Paylaş
Ben Tuzla’da dünyanın en büyük yüzer enerji santralını uğurlama törenindeydim...
Cumhurbaşkanı Erdoğan’ın tören alanına girmesini beklerken, Başbakan Binali Yıldırım’la sohbet ediyoruz...
Başbakan’a kısa bir soru sordum:
m Kuzey Irak operasyonunda bir sıkıntı ihtimali var mı?
Cevap kısa ve net oldu:
- Her şey planladığımız gibi gidiyor. Ama daha açığını söyleyeyim; teröre prim verene, bu operasyonu kesene karşı bir tek sözümüz olur: Tepelerine bineriz.
Tuzla’da Başbakan’la sohbetten çıkan özet cümle şu:
“Sonuna kadar kararlılık...”
Şimdi Avrupa Parlamentosu Başkanı’nın bu ‘yaptırım tehdidine’ gelebilirim.
1) Bu tavır diplomasiye ve Avrupa kültürüne yakışmamıştır.
2) Çünkü Avrupa’nın bu ‘yukarıdan bakan’, ‘buyurgan’, ‘sömürgen ve kemirgen’ tarzı nefretten başka bir şey yaratmıyor...
Ben Tuzla’da dünyanın en büyük ‘power-ship’lerini uğurlama törenindeyken...
Her biri 500 megavatlık yani 500 milyon dolarlık gemileri...
Myanmar’dan Uganda’ya kadar birçok ülkeye gönderirken...
500 megavatlık bir gemi iki buçuk milyonluk bir şehri aydınlatacakken...
Bu Türk firmasının dünyadaki en büyük rakibinin ABD olduğunu bilirken...
ABD’nin Çin’le ortaklık kurup Myanmar’daki ihaleyi almak üzere Türkiye ile yarıştığını bilirken...
Türk firmasının bu yarışı kazandığını yerinde görürken...
Ve mesela...
İngiltere’nin bazı şehirlerini aydınlatmak için Türkiye’den bu gemileri sipariş ettiğine gözlerimle Tuzla’da tanık olurken...
AB Parlamentosu Başkanı’nın ‘Türkiye’ye yaptırım’ sözü çok ucuz kalmıyor mu?
Yani buradaki AB elçileri bu gerçeği merkezlerine iletmiyorlar mı?
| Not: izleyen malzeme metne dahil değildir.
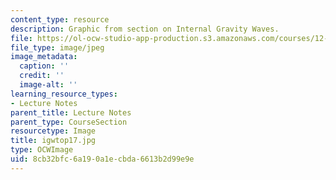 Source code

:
 ```yaml
---
content_type: resource
description: Graphic from section on Internal Gravity Waves.
file: https://ol-ocw-studio-app-production.s3.amazonaws.com/courses/12-802-wave-motions-in-the-ocean-and-atmosphere-spring-2004/8cb32bfc6a190a1ecbda6613b2d99e9e_igwtop17.jpg
file_type: image/jpeg
image_metadata:
  caption: ''
  credit: ''
  image-alt: ''
learning_resource_types:
- Lecture Notes
parent_title: Lecture Notes
parent_type: CourseSection
resourcetype: Image
title: igwtop17.jpg
type: OCWImage
uid: 8cb32bfc-6a19-0a1e-cbda-6613b2d99e9e
---
```

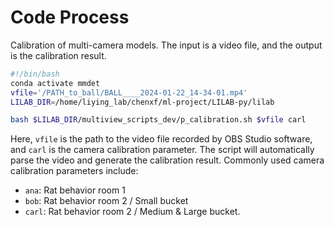 # Code Process

Calibration of multi-camera models. The input is a video file, and the output is the calibration result.

```bash
#!/bin/bash
conda activate mmdet
vfile='/PATH_to_ball/BALL____2024-01-22_14-34-01.mp4'
LILAB_DIR=/home/liying_lab/chenxf/ml-project/LILAB-py/lilab

bash $LILAB_DIR/multiview_scripts_dev/p_calibration.sh $vfile carl
```
Here, `vfile` is the path to the video file recorded by OBS Studio software, and `carl` is the camera calibration parameter. The script will automatically parse the video and generate the calibration result.
Commonly used camera calibration parameters include:

* `ana`: Rat behavior room 1
* `bob`: Rat behavior room 2 / Small bucket
* `carl`: Rat behavior room 2 / Medium & Large bucket.
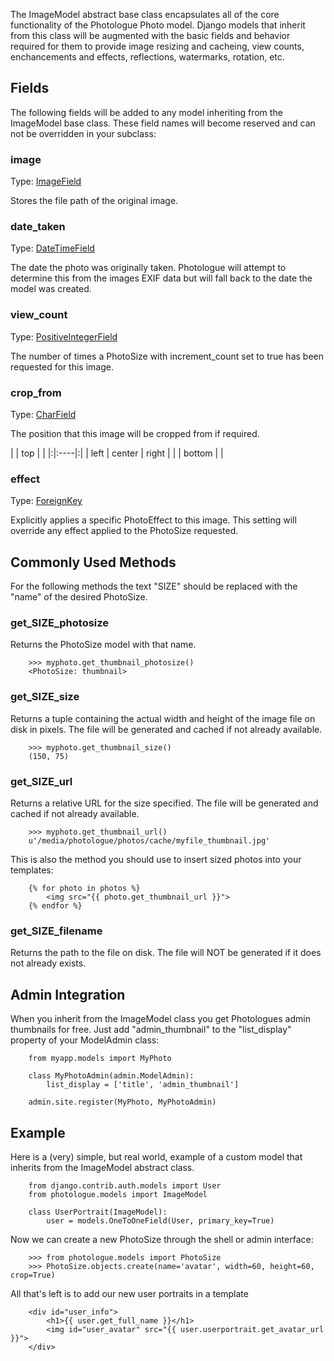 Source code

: The ImageModel abstract base class encapsulates all of the core functionality of the Photologue Photo model. Django models that inherit from this class will be augmented with the basic fields and behavior required for them to provide image resizing and cacheing, view counts, enchancements and effects, reflections, watermarks, rotation, etc.

## Fields ##

The following fields will be added to any model inheriting from the ImageModel base class. These field names will become reserved and can not be overridden in your subclass:

### image ###
Type: [ImageField](http://docs.djangoproject.com/en/dev/ref/models/fields/#model-field-types)

Stores the file path of the original image.

### date\_taken ###
Type: [DateTimeField](http://docs.djangoproject.com/en/dev/ref/models/fields/#model-field-types)

The date the photo was originally taken. Photologue will attempt to determine this from the images EXIF data but will fall back to the date the model was created.

### view\_count ###
Type: [PositiveIntegerField](http://docs.djangoproject.com/en/dev/ref/models/fields/#model-field-types)

The number of times a PhotoSize with increment\_count set to true has been requested for this image.

### crop\_from ###
Type: [CharField](http://docs.djangoproject.com/en/dev/ref/models/fields/#model-field-types)

The position that this image will be cropped from if required.

| | top | |
|:|:----|:|
| left | center | right |
| | bottom | |

### effect ###
Type: [ForeignKey](http://docs.djangoproject.com/en/dev/ref/models/fields/#module-django.db.models.fields.related)

Explicitly applies a specific PhotoEffect to this image. This setting will override any effect applied to the PhotoSize requested.

## Commonly Used Methods ##
For the following methods the text "SIZE" should be replaced with the "name" of the desired PhotoSize.

### get\_SIZE\_photosize ###
Returns the PhotoSize model with that name.

```
    >>> myphoto.get_thumbnail_photosize()
    <PhotoSize: thumbnail>    
```

### get\_SIZE\_size ###
Returns a tuple containing the actual width and height of the image file on disk in pixels. The file will be generated and cached if not already available.

```
    >>> myphoto.get_thumbnail_size()
    (150, 75)
```

### get\_SIZE\_url ###
Returns a relative URL for the size specified. The file will be generated and cached if not already available.

```
    >>> myphoto.get_thumbnail_url()
    u'/media/photologue/photos/cache/myfile_thumbnail.jpg'
```

This is also the method you should use to insert sized photos into your templates:

```
    {% for photo in photos %}
        <img src="{{ photo.get_thumbnail_url }}">
    {% endfor %}
```

### get\_SIZE\_filename ###
Returns the path to the file on disk. The file will NOT be generated if it does not already exists.

## Admin Integration ##
When you inherit from the ImageModel class you get Photologues admin thumbnails for free. Just add "admin\_thumbnail" to the "list\_display" property of your ModelAdmin class:

```
    from myapp.models import MyPhoto
    
    class MyPhotoAdmin(admin.ModelAdmin):
        list_display = ['title', 'admin_thumbnail']
        
    admin.site.register(MyPhoto, MyPhotoAdmin)
```

## Example ##

Here is a (very) simple, but real world, example of a custom model that inherits from the ImageModel abstract class.

```
    from django.contrib.auth.models import User
    from photologue.models import ImageModel
    
    class UserPortrait(ImageModel):
        user = models.OneToOneField(User, primary_key=True)        
```

Now we can create a new PhotoSize through the shell or admin interface:

```
    >>> from photologue.models import PhotoSize
    >>> PhotoSize.objects.create(name='avatar', width=60, height=60, crop=True)
```

All that's left is to add our new user portraits in a template

```
    <div id="user_info">
        <h1>{{ user.get_full_name }}</h1>
        <img id="user_avatar" src="{{ user.userportrait.get_avatar_url }}">
    </div>
```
Yüzer santralı ithal eden Gana’nın elçisi oradaydı...
Nasıl mutlu, nasıl gururlu, nasıl sahici bir arkadaşlık halindeydi...
Çünkü, Gana bugüne kadar Avrupa’dan aldığı jeneratörlerle elektriğin birimine 30 sent ödüyormuş.
Şimdi Türkiye’den aldıkları bu enerji gemisiyle 10 sent ödüyorlar...
Kan emmenin sonudur bu.
Avrupa artık...
Eski çağlardaki buyurgan tarzından vazgeçmek zorundadır.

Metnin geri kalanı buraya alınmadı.